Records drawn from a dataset
···

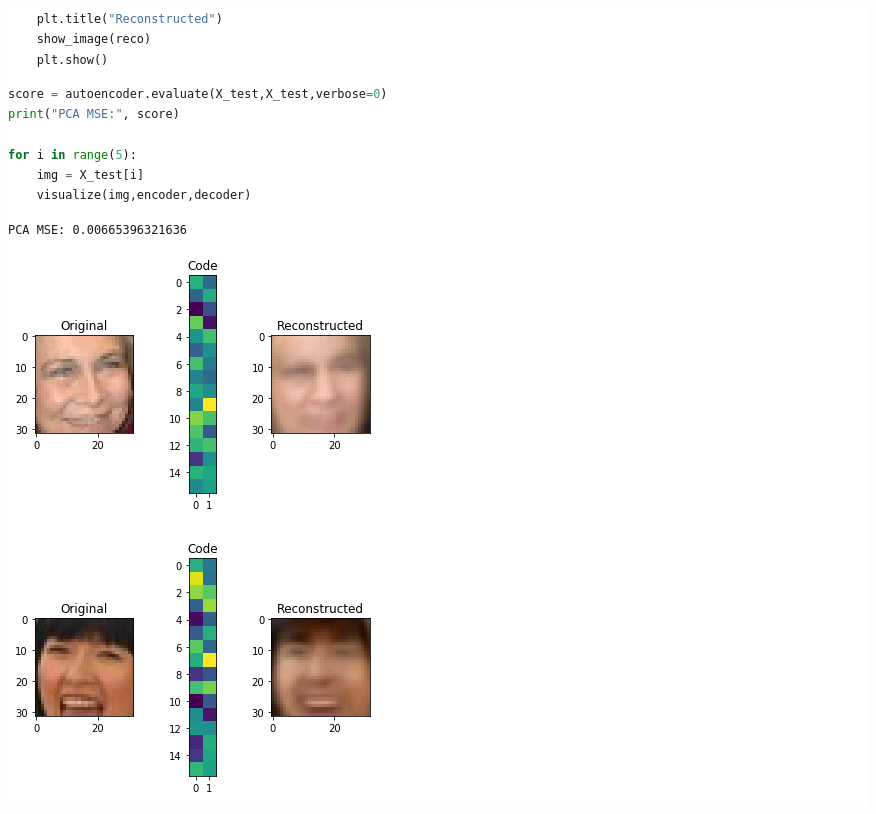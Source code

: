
 ```python
    plt.title("Reconstructed")
    show_image(reco)
    plt.show()

```


```python
score = autoencoder.evaluate(X_test,X_test,verbose=0)
print("PCA MSE:", score)

for i in range(5):
    img = X_test[i]
    visualize(img,encoder,decoder)
```

    PCA MSE: 0.00665396321636



![png](output_16_1.png)



![png](output_16_2.png)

···

• TASK REQUIREMENTS: Output the data above verbatim, pictures excluded.

• PROBLEM SOLUTION:
Source code

:
 ```python
    plt.title("Reconstructed")
    show_image(reco)
    plt.show()

```


```python
score = autoencoder.evaluate(X_test,X_test,verbose=0)
print("PCA MSE:", score)

for i in range(5):
    img = X_test[i]
    visualize(img,encoder,decoder)
```

    PCA MSE: 0.00665396321636



![png](output_16_1.png)



![png](output_16_2.png)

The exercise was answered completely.